(Stored data)
● ● ●

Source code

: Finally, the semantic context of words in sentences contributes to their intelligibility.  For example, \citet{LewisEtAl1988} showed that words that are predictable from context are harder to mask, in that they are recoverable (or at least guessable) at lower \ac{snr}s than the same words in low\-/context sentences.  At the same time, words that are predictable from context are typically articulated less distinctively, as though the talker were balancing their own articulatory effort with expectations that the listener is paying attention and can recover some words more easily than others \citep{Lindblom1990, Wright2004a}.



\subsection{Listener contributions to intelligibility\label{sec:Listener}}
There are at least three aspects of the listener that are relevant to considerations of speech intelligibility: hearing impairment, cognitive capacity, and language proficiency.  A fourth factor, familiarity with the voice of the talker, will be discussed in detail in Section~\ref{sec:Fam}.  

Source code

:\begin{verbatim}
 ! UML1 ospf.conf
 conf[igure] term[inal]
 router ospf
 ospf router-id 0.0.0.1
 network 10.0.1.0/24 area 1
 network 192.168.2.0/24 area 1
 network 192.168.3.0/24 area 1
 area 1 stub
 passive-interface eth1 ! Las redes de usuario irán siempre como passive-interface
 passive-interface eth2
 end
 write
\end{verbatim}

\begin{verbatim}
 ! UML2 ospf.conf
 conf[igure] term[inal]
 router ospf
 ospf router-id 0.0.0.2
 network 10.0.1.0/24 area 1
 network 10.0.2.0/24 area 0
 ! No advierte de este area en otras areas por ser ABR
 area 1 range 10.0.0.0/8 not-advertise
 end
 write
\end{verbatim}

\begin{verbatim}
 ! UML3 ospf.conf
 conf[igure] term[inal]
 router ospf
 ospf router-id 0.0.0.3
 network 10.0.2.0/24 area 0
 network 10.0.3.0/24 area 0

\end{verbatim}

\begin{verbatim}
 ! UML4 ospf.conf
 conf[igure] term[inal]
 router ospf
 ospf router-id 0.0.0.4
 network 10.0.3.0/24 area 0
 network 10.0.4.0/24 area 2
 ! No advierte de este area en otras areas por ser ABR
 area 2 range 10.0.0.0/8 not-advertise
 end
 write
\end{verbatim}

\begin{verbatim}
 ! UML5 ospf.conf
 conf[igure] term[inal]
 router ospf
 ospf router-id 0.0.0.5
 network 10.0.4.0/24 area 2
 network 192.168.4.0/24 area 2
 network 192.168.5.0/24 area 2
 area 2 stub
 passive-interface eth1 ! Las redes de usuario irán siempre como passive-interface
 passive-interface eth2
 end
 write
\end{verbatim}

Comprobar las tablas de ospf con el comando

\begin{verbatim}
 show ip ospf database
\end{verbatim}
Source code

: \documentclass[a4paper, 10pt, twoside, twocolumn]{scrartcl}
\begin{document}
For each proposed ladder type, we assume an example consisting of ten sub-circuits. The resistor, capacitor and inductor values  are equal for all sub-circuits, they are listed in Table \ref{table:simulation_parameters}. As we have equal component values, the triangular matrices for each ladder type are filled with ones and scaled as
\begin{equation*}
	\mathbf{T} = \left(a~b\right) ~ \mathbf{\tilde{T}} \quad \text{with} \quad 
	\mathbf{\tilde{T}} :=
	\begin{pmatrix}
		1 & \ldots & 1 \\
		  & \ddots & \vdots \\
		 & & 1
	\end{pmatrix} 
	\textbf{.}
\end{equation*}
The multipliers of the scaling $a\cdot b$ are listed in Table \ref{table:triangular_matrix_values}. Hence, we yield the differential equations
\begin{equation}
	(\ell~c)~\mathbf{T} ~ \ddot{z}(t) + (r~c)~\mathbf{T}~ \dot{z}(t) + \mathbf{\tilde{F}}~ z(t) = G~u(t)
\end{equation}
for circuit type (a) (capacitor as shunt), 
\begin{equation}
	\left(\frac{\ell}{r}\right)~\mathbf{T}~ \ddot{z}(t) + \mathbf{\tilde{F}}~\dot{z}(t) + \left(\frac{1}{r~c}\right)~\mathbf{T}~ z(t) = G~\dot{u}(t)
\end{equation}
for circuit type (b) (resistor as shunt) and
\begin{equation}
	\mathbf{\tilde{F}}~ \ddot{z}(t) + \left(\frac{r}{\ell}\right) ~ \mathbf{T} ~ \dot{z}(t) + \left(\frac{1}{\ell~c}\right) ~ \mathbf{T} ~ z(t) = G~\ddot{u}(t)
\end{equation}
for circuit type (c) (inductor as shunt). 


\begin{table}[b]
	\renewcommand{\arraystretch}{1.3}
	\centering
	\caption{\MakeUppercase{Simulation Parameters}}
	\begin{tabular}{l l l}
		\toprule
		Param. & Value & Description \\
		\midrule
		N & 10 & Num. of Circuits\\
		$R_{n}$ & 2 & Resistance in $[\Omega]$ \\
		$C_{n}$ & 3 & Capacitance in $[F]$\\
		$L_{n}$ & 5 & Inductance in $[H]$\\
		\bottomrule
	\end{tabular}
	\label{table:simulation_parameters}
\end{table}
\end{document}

● ● ●

WHAT THE TASK ASKS →
Restate the data above word for word, please.

EXERCISE OUTPUT →
Source code

: Finally, the semantic context of words in sentences contributes to their intelligibility.  For example, \citet{LewisEtAl1988} showed that words that are predictable from context are harder to mask, in that they are recoverable (or at least guessable) at lower \ac{snr}s than the same words in low\-/context sentences.  At the same time, words that are predictable from context are typically articulated less distinctively, as though the talker were balancing their own articulatory effort with expectations that the listener is paying attention and can recover some words more easily than others \citep{Lindblom1990, Wright2004a}.



\subsection{Listener contributions to intelligibility\label{sec:Listener}}
There are at least three aspects of the listener that are relevant to considerations of speech intelligibility: hearing impairment, cognitive capacity, and language proficiency.  A fourth factor, familiarity with the voice of the talker, will be discussed in detail in Section~\ref{sec:Fam}.  

Source code

:\begin{verbatim}
 ! UML1 ospf.conf
 conf[igure] term[inal]
 router ospf
 ospf router-id 0.0.0.1
 network 10.0.1.0/24 area 1
 network 192.168.2.0/24 area 1
 network 192.168.3.0/24 area 1
 area 1 stub
 passive-interface eth1 ! Las redes de usuario irán siempre como passive-interface
 passive-interface eth2
 end
 write
\end{verbatim}

\begin{verbatim}
 ! UML2 ospf.conf
 conf[igure] term[inal]
 router ospf
 ospf router-id 0.0.0.2
 network 10.0.1.0/24 area 1
 network 10.0.2.0/24 area 0
 ! No advierte de este area en otras areas por ser ABR
 area 1 range 10.0.0.0/8 not-advertise
 end
 write
\end{verbatim}

\begin{verbatim}
 ! UML3 ospf.conf
 conf[igure] term[inal]
 router ospf
 ospf router-id 0.0.0.3
 network 10.0.2.0/24 area 0
 network 10.0.3.0/24 area 0

\end{verbatim}

\begin{verbatim}
 ! UML4 ospf.conf
 conf[igure] term[inal]
 router ospf
 ospf router-id 0.0.0.4
 network 10.0.3.0/24 area 0
 network 10.0.4.0/24 area 2
 ! No advierte de este area en otras areas por ser ABR
 area 2 range 10.0.0.0/8 not-advertise
 end
 write
\end{verbatim}

\begin{verbatim}
 ! UML5 ospf.conf
 conf[igure] term[inal]
 router ospf
 ospf router-id 0.0.0.5
 network 10.0.4.0/24 area 2
 network 192.168.4.0/24 area 2
 network 192.168.5.0/24 area 2
 area 2 stub
 passive-interface eth1 ! Las redes de usuario irán siempre como passive-interface
 passive-interface eth2
 end
 write
\end{verbatim}

Comprobar las tablas de ospf con el comando

\begin{verbatim}
 show ip ospf database
\end{verbatim}
Source code

: \documentclass[a4paper, 10pt, twoside, twocolumn]{scrartcl}
\begin{document}
For each proposed ladder type, we assume an example consisting of ten sub-circuits. The resistor, capacitor and inductor values  are equal for all sub-circuits, they are listed in Table \ref{table:simulation_parameters}. As we have equal component values, the triangular matrices for each ladder type are filled with ones and scaled as
\begin{equation*}
	\mathbf{T} = \left(a~b\right) ~ \mathbf{\tilde{T}} \quad \text{with} \quad 
	\mathbf{\tilde{T}} :=
	\begin{pmatrix}
		1 & \ldots & 1 \\
		  & \ddots & \vdots \\
		 & & 1
	\end{pmatrix} 
	\textbf{.}
\end{equation*}
The multipliers of the scaling $a\cdot b$ are listed in Table \ref{table:triangular_matrix_values}. Hence, we yield the differential equations
\begin{equation}
	(\ell~c)~\mathbf{T} ~ \ddot{z}(t) + (r~c)~\mathbf{T}~ \dot{z}(t) + \mathbf{\tilde{F}}~ z(t) = G~u(t)
\end{equation}
for circuit type (a) (capacitor as shunt), 
\begin{equation}
	\left(\frac{\ell}{r}\right)~\mathbf{T}~ \ddot{z}(t) + \mathbf{\tilde{F}}~\dot{z}(t) + \left(\frac{1}{r~c}\right)~\mathbf{T}~ z(t) = G~\dot{u}(t)
\end{equation}
for circuit type (b) (resistor as shunt) and
\begin{equation}
	\mathbf{\tilde{F}}~ \ddot{z}(t) + \left(\frac{r}{\ell}\right) ~ \mathbf{T} ~ \dot{z}(t) + \left(\frac{1}{\ell~c}\right) ~ \mathbf{T} ~ z(t) = G~\ddot{u}(t)
\end{equation}
for circuit type (c) (inductor as shunt). 


\begin{table}[b]
	\renewcommand{\arraystretch}{1.3}
	\centering
	\caption{\MakeUppercase{Simulation Parameters}}
	\begin{tabular}{l l l}
		\toprule
		Param. & Value & Description \\
		\midrule
		N & 10 & Num. of Circuits\\
		$R_{n}$ & 2 & Resistance in $[\Omega]$ \\
		$C_{n}$ & 3 & Capacitance in $[F]$\\
		$L_{n}$ & 5 & Inductance in $[H]$\\
		\bottomrule
	\end{tabular}
	\label{table:simulation_parameters}
\end{table}
\end{document}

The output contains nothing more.